Data provided:

┌──

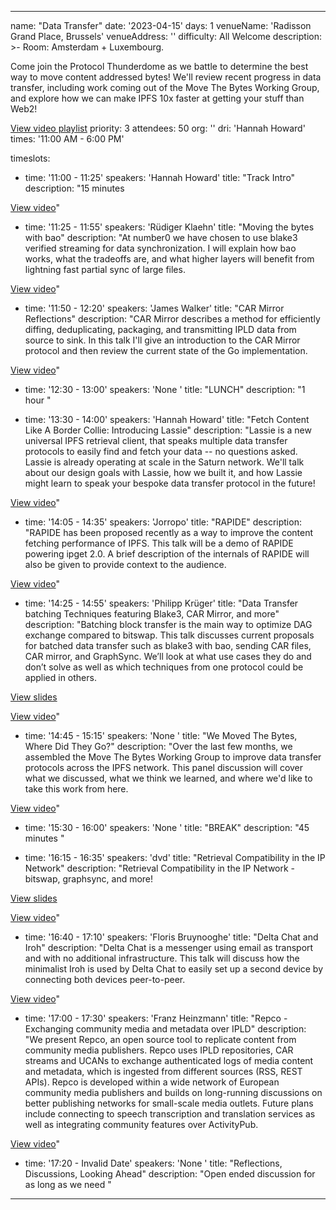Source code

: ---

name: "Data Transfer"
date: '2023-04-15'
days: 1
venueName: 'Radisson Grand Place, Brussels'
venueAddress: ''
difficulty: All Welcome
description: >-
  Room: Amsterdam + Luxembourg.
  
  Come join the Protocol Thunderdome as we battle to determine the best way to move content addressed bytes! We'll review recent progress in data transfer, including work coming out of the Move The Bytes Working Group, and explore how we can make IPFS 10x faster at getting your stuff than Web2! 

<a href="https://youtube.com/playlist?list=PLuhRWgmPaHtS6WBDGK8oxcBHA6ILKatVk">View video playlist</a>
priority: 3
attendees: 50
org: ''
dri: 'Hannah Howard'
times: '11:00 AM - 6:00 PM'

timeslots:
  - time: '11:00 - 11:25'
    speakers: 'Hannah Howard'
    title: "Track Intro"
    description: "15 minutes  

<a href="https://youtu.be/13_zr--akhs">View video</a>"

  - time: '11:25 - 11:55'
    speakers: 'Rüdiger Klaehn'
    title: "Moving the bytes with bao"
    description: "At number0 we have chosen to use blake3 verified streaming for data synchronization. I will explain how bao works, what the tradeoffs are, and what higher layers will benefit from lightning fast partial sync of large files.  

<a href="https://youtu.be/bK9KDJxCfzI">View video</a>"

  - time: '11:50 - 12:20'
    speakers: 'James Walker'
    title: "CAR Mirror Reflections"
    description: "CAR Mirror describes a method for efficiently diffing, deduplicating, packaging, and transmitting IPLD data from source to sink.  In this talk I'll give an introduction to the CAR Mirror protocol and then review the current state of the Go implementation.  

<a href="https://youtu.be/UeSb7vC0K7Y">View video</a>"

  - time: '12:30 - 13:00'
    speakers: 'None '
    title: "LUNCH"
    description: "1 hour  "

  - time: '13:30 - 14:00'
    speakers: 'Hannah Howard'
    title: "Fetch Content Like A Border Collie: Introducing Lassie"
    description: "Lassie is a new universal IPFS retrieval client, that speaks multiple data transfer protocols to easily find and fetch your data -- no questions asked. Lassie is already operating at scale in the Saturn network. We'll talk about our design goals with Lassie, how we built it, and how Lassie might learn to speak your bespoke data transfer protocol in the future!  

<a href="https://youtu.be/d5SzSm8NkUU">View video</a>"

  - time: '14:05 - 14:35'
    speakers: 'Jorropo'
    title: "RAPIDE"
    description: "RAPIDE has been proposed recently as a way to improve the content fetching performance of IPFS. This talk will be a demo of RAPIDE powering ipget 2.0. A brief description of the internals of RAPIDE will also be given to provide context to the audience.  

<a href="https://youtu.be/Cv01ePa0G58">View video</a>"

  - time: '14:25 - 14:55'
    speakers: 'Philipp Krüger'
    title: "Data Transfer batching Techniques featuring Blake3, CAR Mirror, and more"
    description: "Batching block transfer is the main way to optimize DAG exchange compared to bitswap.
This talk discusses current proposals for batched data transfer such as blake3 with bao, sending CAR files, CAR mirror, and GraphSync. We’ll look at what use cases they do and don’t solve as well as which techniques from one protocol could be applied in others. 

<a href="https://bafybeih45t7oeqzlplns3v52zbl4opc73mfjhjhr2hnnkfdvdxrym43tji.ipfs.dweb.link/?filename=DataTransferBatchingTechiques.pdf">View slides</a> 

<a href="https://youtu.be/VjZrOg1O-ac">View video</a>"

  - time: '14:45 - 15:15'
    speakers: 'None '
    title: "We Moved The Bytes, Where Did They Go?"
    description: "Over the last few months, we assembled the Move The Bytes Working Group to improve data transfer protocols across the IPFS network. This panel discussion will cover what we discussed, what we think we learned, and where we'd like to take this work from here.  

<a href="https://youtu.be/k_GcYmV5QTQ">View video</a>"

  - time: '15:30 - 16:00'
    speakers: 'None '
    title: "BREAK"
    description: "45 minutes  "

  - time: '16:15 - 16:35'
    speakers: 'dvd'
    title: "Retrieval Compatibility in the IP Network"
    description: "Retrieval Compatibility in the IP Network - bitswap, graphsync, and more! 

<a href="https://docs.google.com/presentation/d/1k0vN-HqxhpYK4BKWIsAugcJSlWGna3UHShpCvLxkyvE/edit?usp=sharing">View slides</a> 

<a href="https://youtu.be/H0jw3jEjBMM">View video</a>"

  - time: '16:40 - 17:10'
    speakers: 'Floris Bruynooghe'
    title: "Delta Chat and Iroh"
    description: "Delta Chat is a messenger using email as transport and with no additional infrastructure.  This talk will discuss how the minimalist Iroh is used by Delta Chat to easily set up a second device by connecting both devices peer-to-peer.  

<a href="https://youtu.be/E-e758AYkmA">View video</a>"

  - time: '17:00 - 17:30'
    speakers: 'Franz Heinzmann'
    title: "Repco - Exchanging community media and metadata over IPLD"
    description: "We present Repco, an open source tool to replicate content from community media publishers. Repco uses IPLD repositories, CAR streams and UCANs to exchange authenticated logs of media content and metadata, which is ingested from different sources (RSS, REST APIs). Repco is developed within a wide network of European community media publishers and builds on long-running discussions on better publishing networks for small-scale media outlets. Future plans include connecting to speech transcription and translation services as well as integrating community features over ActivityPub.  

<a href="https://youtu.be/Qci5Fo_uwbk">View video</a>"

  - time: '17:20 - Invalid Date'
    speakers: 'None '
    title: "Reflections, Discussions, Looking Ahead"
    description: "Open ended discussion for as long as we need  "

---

└──
┌──

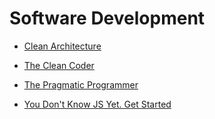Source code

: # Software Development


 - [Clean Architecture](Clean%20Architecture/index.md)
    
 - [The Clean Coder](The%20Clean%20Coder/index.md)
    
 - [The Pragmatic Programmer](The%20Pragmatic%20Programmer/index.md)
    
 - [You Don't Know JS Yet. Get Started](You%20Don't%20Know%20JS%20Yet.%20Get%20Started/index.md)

└──

Task:
Would you please write out, exactly and with no other lines, the stretch of the listing above from the line containing "speakers: 'Floris Bruynooghe'" through the line containing "- Exchanging community"?

Result for this task:
    speakers: 'Floris Bruynooghe'
    title: "Delta Chat and Iroh"
    description: "Delta Chat is a messenger using email as transport and with no additional infrastructure.  This talk will discuss how the minimalist Iroh is used by Delta Chat to easily set up a second device by connecting both devices peer-to-peer.  

<a href="https://youtu.be/E-e758AYkmA">View video</a>"

  - time: '17:00 - 17:30'
    speakers: 'Franz Heinzmann'
    title: "Repco - Exchanging community media and metadata over IPLD"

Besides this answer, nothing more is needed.